Finalmente dieron el veredicto y la tortilla ganadora fue la mía. Yo me quedé con cara de pánfila y un gesto de terror contenido. Me esperaba una noche horrible, con aquel asqueroso entre mis piernas jadeando como un cerdo, aguantando sus babosadas y ese olor fétido que siempre lo acompañaba. Él, en cambio, estalló a gritar como un loco mientras su cara se ponía roja como un tomate y se estiraba los tirantes, con los pulgares, una y otra vez. Aquellos horribles tirantes con la bandera rojigualda que tanto asco me producían. Yo no dejaba de rezar para que aquellos tirantes se soltasen y le diesen en plena cara para ver si, de aquella manera, dejaba de pegar berridos como un cerdo degollado mientras me palmeaba el culo ostentosamente delante de todo el vecindario. Por un momento llegue a imaginarmelo ahorcado con ellos, todo muy patriotico, con esos tirantes tan afectos al régimen, y con el himno de España como música de fondo.


Sobra decir que el pedazo becerro andaba bastante mamado a esas alturas del evento asi que no se percató del ridículo que estaba haciendo. Tan solo le cambió el semblante cuando me entragaron la placa y leyeron la inscripción en alto. Al hijodeputa se le cortó la borrachera de golpe: "A la mejor tortillera del barrio"

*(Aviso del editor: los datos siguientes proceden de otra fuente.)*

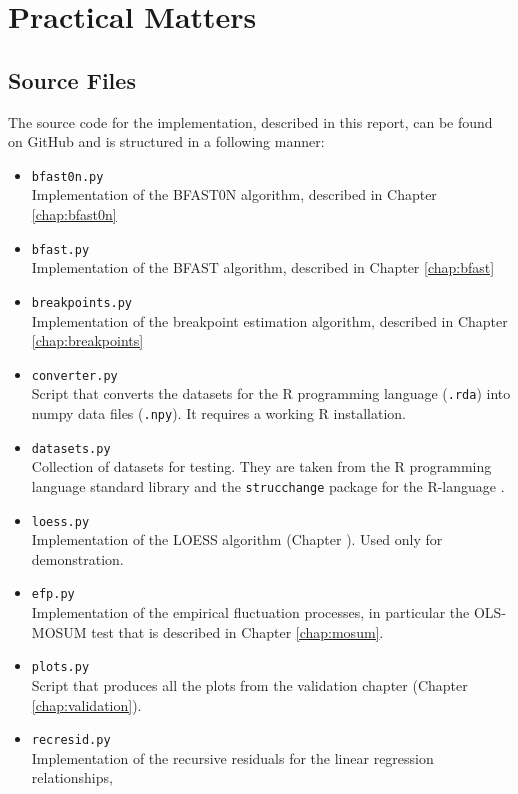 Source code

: \documentclass[main.tex]{subfiles}
\begin{document}
\chapter{Practical Matters}
\label{a_chap:practical}
\section*{Source Files}
\label{sec:source_files}
The source code for the implementation, described in this report, can be found
on GitHub \cite{my-github} and is structured in a following manner:
\begin{itemize}
\item \texttt{bfast0n.py}\\
  Implementation of the BFAST0N algorithm, described in Chapter \ref{chap:bfast0n}
\item \texttt{bfast.py}\\
  Implementation of the BFAST algorithm, described in Chapter \ref{chap:bfast}
\item \texttt{breakpoints.py}\\
  Implementation of the breakpoint estimation algorithm, described in Chapter \ref{chap:breakpoints}
\item \texttt{converter.py}\\
  Script that converts the datasets for the R programming language (\texttt{.rda}) into numpy
  data files (\texttt{.npy}). It requires a working R installation.
\item \texttt{datasets.py}\\
  Collection of datasets for testing. They are taken from the R programming language standard library
  \cite{r-datasets} and
  the \texttt{strucchange} package for the R-language \cite{strucchange_code}.
\item \texttt{loess.py}\\
  Implementation of the LOESS algorithm (Chapter \cite{chap:stl}). Used only for demonstration.
\item \texttt{efp.py}\\
  Implementation of the empirical fluctuation processes, in particular the OLS-MOSUM test that is
  described in Chapter \ref{chap:mosum}.
\item \texttt{plots.py}\\
  Script that produces all the plots from the validation chapter (Chapter \ref{chap:validation}).
\item \texttt{recresid.py}\\
  Implementation of the recursive residuals for the linear regression relationships,

\end{itemize}
\end{document}
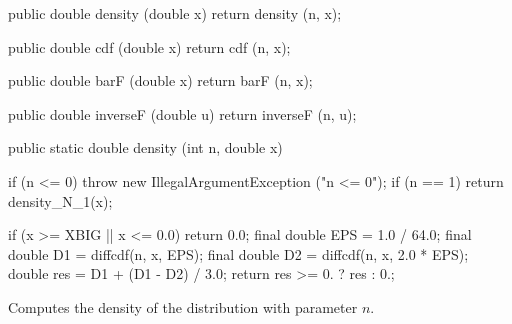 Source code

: \begin{code}\begin{hide}

   public double density (double x) {
      return density (n, x);
   }

   public double cdf (double x) {
      return cdf (n, x);
   }

   public double barF (double x) {
      return barF (n, x);
   }

   public double inverseF (double u) {
      return inverseF (n, u);
   }\end{hide}

   public static double density (int n, double x)\begin{hide} {
      if (n <= 0)
         throw new IllegalArgumentException ("n <= 0");
      if (n == 1)
         return density_N_1(x);

      if (x >= XBIG || x <= 0.0)
         return 0.0;
      final double EPS = 1.0 / 64.0;
      final double D1 = diffcdf(n, x, EPS);
      final double D2 = diffcdf(n, x, 2.0 * EPS);
      double res = D1 + (D1 - D2) / 3.0;
      return res >= 0. ? res : 0.;
   }\end{hide}
\end{code}
\begin{tabb} Computes the density of the \ad{} distribution with parameter $n$.
\end{tabb}
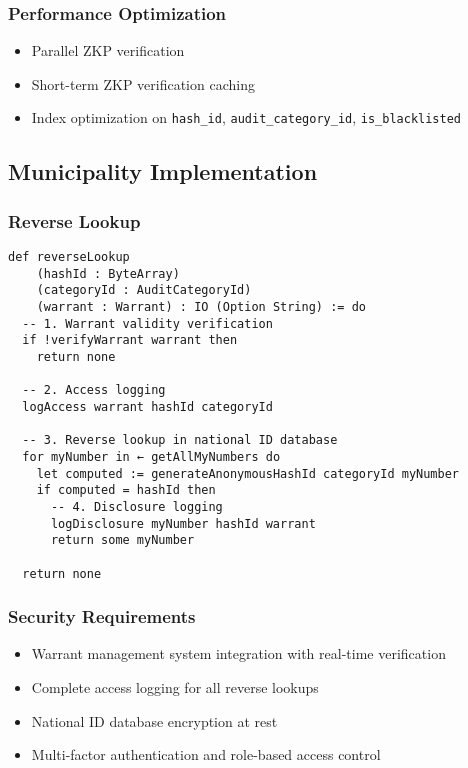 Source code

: \subsubsection{Performance Optimization}

\begin{itemize}
  \item Parallel ZKP verification
  \item Short-term ZKP verification caching
  \item Index optimization on \texttt{hash\_id}, \texttt{audit\_category\_id}, \texttt{is\_blacklisted}
\end{itemize}

\subsection{Municipality Implementation}

\subsubsection{Reverse Lookup}

\begin{verbatim}
def reverseLookup
    (hashId : ByteArray)
    (categoryId : AuditCategoryId)
    (warrant : Warrant) : IO (Option String) := do
  -- 1. Warrant validity verification
  if !verifyWarrant warrant then
    return none

  -- 2. Access logging
  logAccess warrant hashId categoryId

  -- 3. Reverse lookup in national ID database
  for myNumber in ← getAllMyNumbers do
    let computed := generateAnonymousHashId categoryId myNumber
    if computed = hashId then
      -- 4. Disclosure logging
      logDisclosure myNumber hashId warrant
      return some myNumber

  return none
\end{verbatim}

\subsubsection{Security Requirements}

\begin{itemize}
  \item Warrant management system integration with real-time verification
  \item Complete access logging for all reverse lookups
  \item National ID database encryption at rest
  \item Multi-factor authentication and role-based access control
\end{itemize}

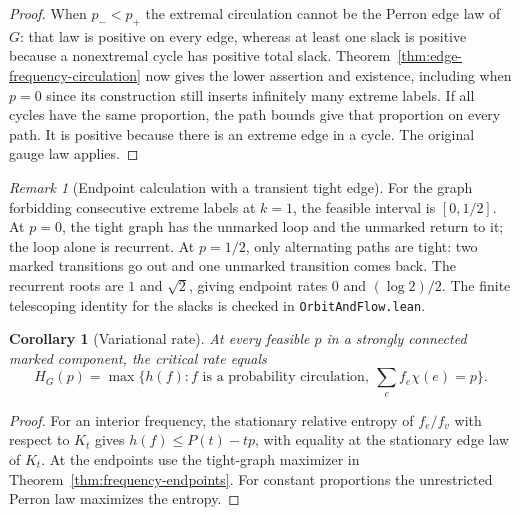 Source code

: \documentclass[11pt]{article}
\newtheorem{corollary}[theorem]{Corollary}
\theoremstyle{definition}
\theoremstyle{remark}
\newtheorem{remark}[theorem]{Remark}
\begin{document}
\begin{proof}
When $p_-<p_+$ the extremal circulation cannot be the
Perron edge law of $G$: that law is positive on every edge,
whereas at least one slack is positive because a nonextremal
cycle has positive total slack. Theorem~\ref{thm:edge-frequency-circulation}
now gives the lower assertion and existence, including when
$p=0$ since its construction still inserts infinitely many
extreme labels. If all cycles have the same proportion, the
path bounds give that proportion on every path. It is positive
because there is an extreme edge in a cycle. The original
gauge law applies.
\end{proof}

\begin{remark}[Endpoint calculation with a transient tight edge]
For the graph forbidding consecutive extreme labels at $k=1$,
the feasible interval is $[0,1/2]$. At $p=0$, the tight graph has
the unmarked loop and the unmarked return to it; the loop alone
is recurrent. At $p=1/2$, only alternating paths are tight:
two marked transitions go out and one unmarked transition comes
back. The recurrent roots are $1$ and $\sqrt2$, giving endpoint
rates $0$ and $(\log 2)/2$. The finite telescoping identity for the
slacks is checked in \texttt{OrbitAndFlow.lean}.
\end{remark}

\begin{corollary}[Variational rate]\label{cor:variational-frequency-rate}
At every feasible $p$ in a strongly connected marked component, the
critical rate equals
\[
 H_G(p)=\max\{h(f): f\text{ is a probability circulation},\
                      \sum_e f_e\chi(e)=p\}.
\]
\end{corollary}
\begin{proof}
For an interior frequency, the stationary relative entropy of
$f_e/f_v$ with respect to $K_t$ gives
$h(f)\le P(t)-tp$, with equality at the stationary edge law of
$K_t$. At the endpoints use the tight-graph maximizer in
Theorem~\ref{thm:frequency-endpoints}. For constant proportions
the unrestricted Perron law maximizes the entropy.
\end{proof}
\end{document}
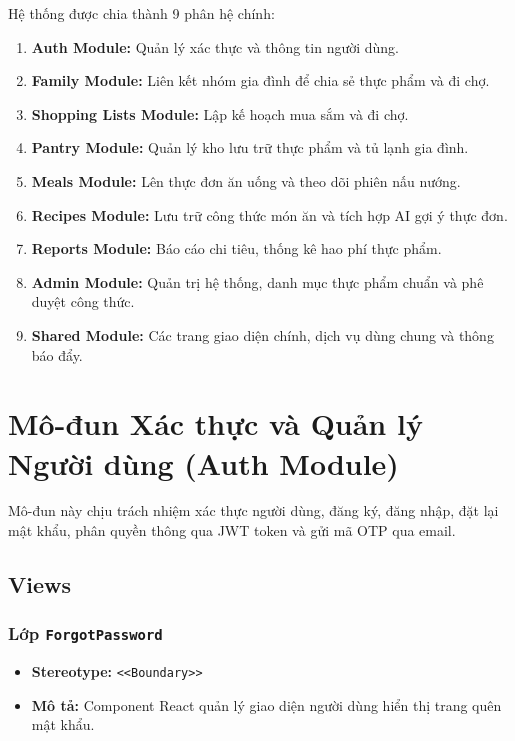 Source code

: \documentclass[12pt,a4paper]{article}
\begin{document}
Hệ thống được chia thành 9 phân hệ chính:
\begin{enumerate}
    \item \textbf{Auth Module:} Quản lý xác thực và thông tin người dùng.
    \item \textbf{Family Module:} Liên kết nhóm gia đình để chia sẻ thực phẩm và đi chợ.
    \item \textbf{Shopping Lists Module:} Lập kế hoạch mua sắm và đi chợ.
    \item \textbf{Pantry Module:} Quản lý kho lưu trữ thực phẩm và tủ lạnh gia đình.
    \item \textbf{Meals Module:} Lên thực đơn ăn uống và theo dõi phiên nấu nướng.
    \item \textbf{Recipes Module:} Lưu trữ công thức món ăn và tích hợp AI gợi ý thực đơn.
    \item \textbf{Reports Module:} Báo cáo chi tiêu, thống kê hao phí thực phẩm.
    \item \textbf{Admin Module:} Quản trị hệ thống, danh mục thực phẩm chuẩn và phê duyệt công thức.
    \item \textbf{Shared Module:} Các trang giao diện chính, dịch vụ dùng chung và thông báo đẩy.
\end{enumerate}

\newpage
\section{Mô-đun Xác thực và Quản lý Người dùng (Auth Module)}


Mô-đun này chịu trách nhiệm xác thực người dùng, đăng ký, đăng nhập, đặt lại mật khẩu, phân quyền thông qua JWT token và gửi mã OTP qua email.

\subsection{Views}


\subsubsection{Lớp \texttt{ForgotPassword}}

\begin{itemize}[leftmargin=*]
    \item \textbf{Stereotype:} \texttt{\textless{}\textless{}Boundary\textgreater{}\textgreater{}}
    \item \textbf{Mô tả:} Component React quản lý giao diện người dùng hiển thị trang quên mật khẩu.
\end{itemize}
\end{document}
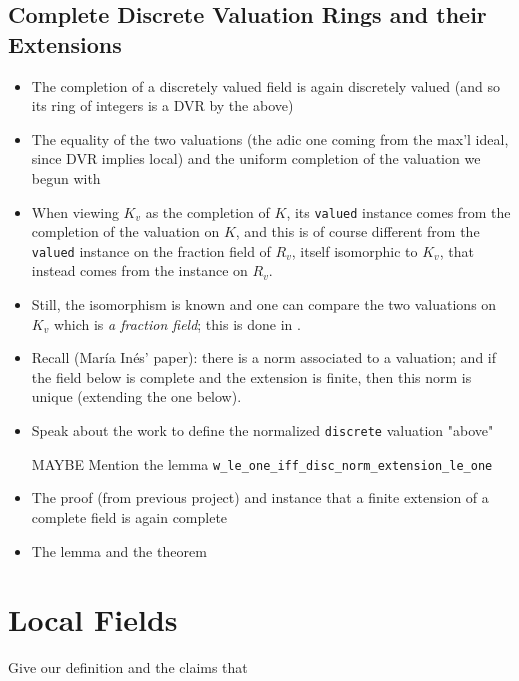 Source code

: \documentclass[sigplan,10pt,anonymous,review]{acmart}\settopmatter{printfolios=true,printccs=false,printacmref=false}
\begin{document}
\subsection{Complete Discrete Valuation Rings and their Extensions}
\begin{itemize}
\item The completion of a discretely valued field is again discretely valued (and so its ring of integers is a DVR by the above)
\item The equality of the two valuations (the adic one coming from the max'l ideal, since DVR implies local) and the uniform completion of the valuation we begun with
\item When viewing $K_v$ as the completion of $K$, its \texttt{valued} instance comes from the completion of the valuation on $K$, and this is of course different from the \texttt{valued} instance on the fraction field of $R_v$, itself isomorphic to $K_v$, that instead comes from the  instance on $R_v$.
\item Still, the isomorphism is known and one can compare the two valuations on $K_v$ which is \emph{a fraction field}; this is done in .
\item Recall (María Inés' paper): there is a norm associated to a valuation; and if the field below is complete and the extension is finite, then this norm is unique (extending the one below).
\item Speak about the work to define the normalized \texttt{discrete} valuation "above"
\item [MAYBE] Mention the lemma \texttt{w\_le\_one\_iff\_disc\_norm\_extension\_le\_one}
\item The proof (from previous project) and instance that a finite extension of a complete field is again complete
\item The lemma  and the theorem 
\end{itemize}
\section{Local Fields}
Give our definition and the claims that 
\end{document}
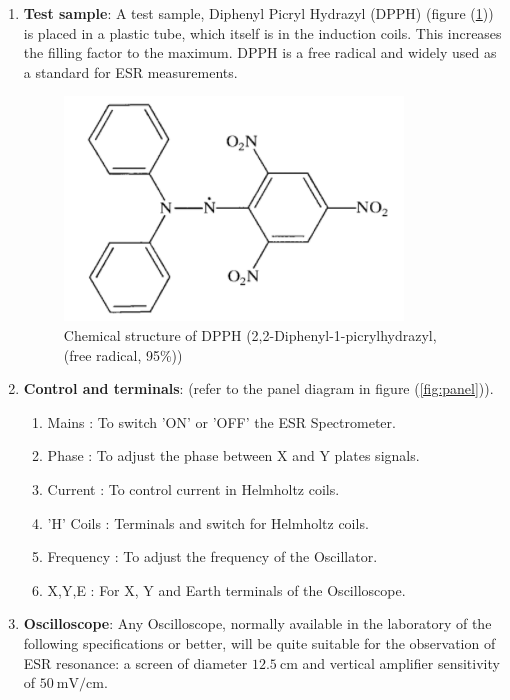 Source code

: \documentclass[%
 reprint,
nofootinbib,
 amsmath,amssymb,
 aps,
floatfix,
]{revtex4-2}
\begin{document}
\begin{enumerate}
        \item \textbf{Test sample}: A test sample, Diphenyl Picryl Hydrazyl (DPPH) (figure (\ref{fig:dpph})) is placed in a plastic tube, which itself is in the induction coils. This increases the filling factor to the maximum. DPPH is a free radical and widely used as a standard for ESR measurements.
        \begin{figure}
            \centering
            \includegraphics{Figures/dpph.png}
            \caption{Chemical structure of DPPH (2,2-Diphenyl-1-picrylhydrazyl, (free radical, 95\%))}
            \label{fig:dpph}
        \end{figure}
        \item \textbf{Control and terminals}: (refer to the panel diagram in figure (\ref{fig:panel})).
            \begin{enumerate}
                \item Mains : To switch 'ON' or 'OFF' the ESR Spectrometer.
                \item Phase : To adjust the phase between X and Y plates signals. 
                \item Current : To control current in Helmholtz coils. 
                \item 'H' Coils : Terminals and switch for Helmholtz coils. 
                \item Frequency : To adjust the frequency of the Oscillator. 
                \item X,Y,E : For X, Y and Earth terminals of the Oscilloscope.
            \end{enumerate}
        \item \textbf{Oscilloscope}: Any Oscilloscope, normally available in the laboratory of the following specifications or better, will be quite suitable for the observation of ESR resonance: a screen of diameter $\SI{12.5}{\centi \metre}$ and vertical amplifier sensitivity of $\SI{50}{\milli \volt \per \centi \metre}$.
    \end{enumerate}
     
\end{document}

Yo no me percaté de nada en un primer momento porque seguí absorta en esa imagen nauseabunda de mi marido montándome, pero luego las risas me devolvieron a la realidad. Los vecinos se reían y aplaudían mientras a él le daban palmaditas haciendo chistes fáciles y un tanto asquerosos sobre la placa en cuestión y mis preferencias sexuales.
Sus amigotes, esos con los que se iba de putas por las noches y a misa de doce los domingos, no dejaban de palmearle y de decirle burradas tales como que ahora se explicaban porque visitaba tanto el burdel, que quizás "la parienta", osea yo, no cumplía en la cama de la manera tan ardiente que se esperaba de una mujer, y zarandajas por el estilo.
A mi aquello, lejos de ofenderme, tan solo me molestó. Nunca me ha gustado ser motivo de chanza de nadie y mucho menos de una panda de capillitas franquistas, beodos y puteros. Lo que si me molestó fue la sonrisita de sorna del panadero, que no dejaba de mirarme y sonreirse como si me hubiese pillado en una falta tremenda.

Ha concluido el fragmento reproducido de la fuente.